The readings are read in the Mass on Easter itself. The first reading is from the Acts of the Apostles. (Indeed readings from Acts will occur again and again during the Easter Season.)
Acts is very interesting, giving us insight into the life of the first Christians. Gathered in Jerusalem, around the Apostles, with Mary among them, they lived in charity, prayer and faith. The first Christians furnish examples for us. Their reverence for the Apostles, and obvious submission to the Apostles, teach us even as we live in the structure of the Church today.
Readings from Acts also tell us that we are not separated from the miracle of Jesus in the world. The Apostles link us with the Lord. Led by Peter, they preached in the name of Christ. They cured the sick in the Lord’s name. They guided the people toward God, just as Jesus had guided people toward God.
Today’s reading recalls Peter’s preaching. (Notice that Peter speaks for all the Apostles.) Scholars call this sermon “kerygmatic,” from the Greek word for message, “kerygma.” This reading, and the others, is crisp but profound in giving the fundamental points of the Gospel. Jesus, God’s messenger, also was the Savior, crucified on Calvary. He is the source of eternal life.
Paul’s Epistle to the Colossians provides the second reading. It emphasizes that Christians, by Baptism and by their faith, possess new life. They live because they are bonded with the living Christ. As Christ is in heaven, so the thoughts of Christians must be on heaven.
For its last reading, for its excited proclamation of the Resurrection, the Church presents to us a passage from John’s Gospel. It is an account of the first Easter morning. Mary of Magdala went to the tomb, but she found it empty. So she rushed to inform Peter. (Again, in this book of the New Testament quite separate from Acts, the importance of Peter is revealed.) Reaching Peter, she anxiously said that the Lord’s body had been taken away.
“The disciple whom Jesus loved,” traditionally thought to have been the Apostle John even though the Gospel never identifies him as such, and Peter hurried to the tomb. The disciple arrived first, but he waited for Peter, another indication of Peter’s status.

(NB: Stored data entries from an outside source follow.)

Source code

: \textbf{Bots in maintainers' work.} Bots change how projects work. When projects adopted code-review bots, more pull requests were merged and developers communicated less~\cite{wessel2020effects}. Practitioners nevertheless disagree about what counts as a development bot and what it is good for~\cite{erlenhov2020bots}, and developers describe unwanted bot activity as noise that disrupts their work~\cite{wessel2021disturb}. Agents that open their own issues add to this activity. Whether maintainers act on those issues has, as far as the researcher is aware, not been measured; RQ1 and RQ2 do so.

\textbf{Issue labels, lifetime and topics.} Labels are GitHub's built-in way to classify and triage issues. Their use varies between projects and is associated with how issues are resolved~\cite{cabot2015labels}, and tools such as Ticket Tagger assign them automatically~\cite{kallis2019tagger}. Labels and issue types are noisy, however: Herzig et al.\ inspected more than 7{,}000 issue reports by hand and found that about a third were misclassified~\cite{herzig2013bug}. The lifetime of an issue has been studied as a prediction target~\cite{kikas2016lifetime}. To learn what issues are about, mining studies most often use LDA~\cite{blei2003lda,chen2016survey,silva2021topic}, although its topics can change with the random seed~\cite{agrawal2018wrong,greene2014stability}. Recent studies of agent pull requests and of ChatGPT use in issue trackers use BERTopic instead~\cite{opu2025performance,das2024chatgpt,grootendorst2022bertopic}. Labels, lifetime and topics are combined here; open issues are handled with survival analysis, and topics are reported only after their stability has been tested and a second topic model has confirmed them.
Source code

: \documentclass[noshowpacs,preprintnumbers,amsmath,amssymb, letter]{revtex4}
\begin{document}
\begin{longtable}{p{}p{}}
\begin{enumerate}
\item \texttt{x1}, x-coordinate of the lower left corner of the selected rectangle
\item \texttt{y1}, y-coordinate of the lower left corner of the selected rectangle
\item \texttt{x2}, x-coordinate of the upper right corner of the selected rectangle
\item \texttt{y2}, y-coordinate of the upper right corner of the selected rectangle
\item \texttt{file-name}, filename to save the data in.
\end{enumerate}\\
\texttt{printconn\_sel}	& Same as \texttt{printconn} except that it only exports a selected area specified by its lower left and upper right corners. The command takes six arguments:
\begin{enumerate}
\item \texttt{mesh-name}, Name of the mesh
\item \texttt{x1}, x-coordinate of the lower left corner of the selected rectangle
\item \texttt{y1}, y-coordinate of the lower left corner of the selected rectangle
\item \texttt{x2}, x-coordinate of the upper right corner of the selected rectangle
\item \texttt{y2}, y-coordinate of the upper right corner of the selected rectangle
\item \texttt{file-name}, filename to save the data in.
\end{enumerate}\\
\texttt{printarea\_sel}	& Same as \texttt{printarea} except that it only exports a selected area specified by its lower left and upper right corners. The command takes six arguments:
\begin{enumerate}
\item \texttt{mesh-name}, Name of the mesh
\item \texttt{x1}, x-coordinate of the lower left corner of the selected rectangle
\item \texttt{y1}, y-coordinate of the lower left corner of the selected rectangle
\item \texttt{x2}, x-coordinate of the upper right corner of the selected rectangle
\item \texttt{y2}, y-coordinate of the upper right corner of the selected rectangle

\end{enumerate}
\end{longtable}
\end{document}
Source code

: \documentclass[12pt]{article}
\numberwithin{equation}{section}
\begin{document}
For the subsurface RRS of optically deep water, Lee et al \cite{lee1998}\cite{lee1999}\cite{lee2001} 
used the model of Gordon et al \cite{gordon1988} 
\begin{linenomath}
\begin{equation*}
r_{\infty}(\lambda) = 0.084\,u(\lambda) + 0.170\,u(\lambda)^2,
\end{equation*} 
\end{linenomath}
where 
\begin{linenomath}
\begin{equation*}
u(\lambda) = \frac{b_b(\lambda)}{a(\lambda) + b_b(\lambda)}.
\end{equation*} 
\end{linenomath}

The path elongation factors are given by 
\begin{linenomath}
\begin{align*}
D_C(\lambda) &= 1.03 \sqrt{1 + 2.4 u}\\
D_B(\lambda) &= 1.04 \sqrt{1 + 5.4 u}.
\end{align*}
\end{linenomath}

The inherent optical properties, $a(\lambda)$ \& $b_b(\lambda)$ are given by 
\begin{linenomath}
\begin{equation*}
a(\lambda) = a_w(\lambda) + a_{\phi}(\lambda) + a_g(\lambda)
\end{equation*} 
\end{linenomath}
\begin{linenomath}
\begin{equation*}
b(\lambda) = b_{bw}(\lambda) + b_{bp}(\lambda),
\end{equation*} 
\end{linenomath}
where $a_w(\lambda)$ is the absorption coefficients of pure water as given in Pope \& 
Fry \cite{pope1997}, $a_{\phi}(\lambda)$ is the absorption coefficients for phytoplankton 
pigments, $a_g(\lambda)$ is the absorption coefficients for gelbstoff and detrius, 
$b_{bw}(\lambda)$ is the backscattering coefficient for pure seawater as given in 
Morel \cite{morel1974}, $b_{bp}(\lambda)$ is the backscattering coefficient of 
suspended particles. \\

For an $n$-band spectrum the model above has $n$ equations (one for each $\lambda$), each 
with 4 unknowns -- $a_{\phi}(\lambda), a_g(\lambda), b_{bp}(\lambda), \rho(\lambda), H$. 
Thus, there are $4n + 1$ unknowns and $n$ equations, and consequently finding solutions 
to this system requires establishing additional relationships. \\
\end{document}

Peter entered the tomb, saw that it was empty, but evidently did not realize that Jesus had risen. The disciple, however, realized what had occurred. Implied in this is the disciple’s absolute love. It gives him perception.
These readings have lessons for all people. The first is that Jesus is Lord. He triumphed over death, the most universal of human experiences aside from birth itself, and for all living things the end of earthly life.
His earthly life has not ended, however. It endures. He lives! He lives in and through the Church.
Easter wonderfully reassures us. Because of the Church, the Lord touches us. We hear Jesus. We meet Jesus. We share in the Lord’s everlasting life.
All this is because the Apostles formed the Church, first given the strength and life of the Holy Spirit by Jesus. They guided it in their times on earth, and they provided for successors to guide it and nourish it after they died.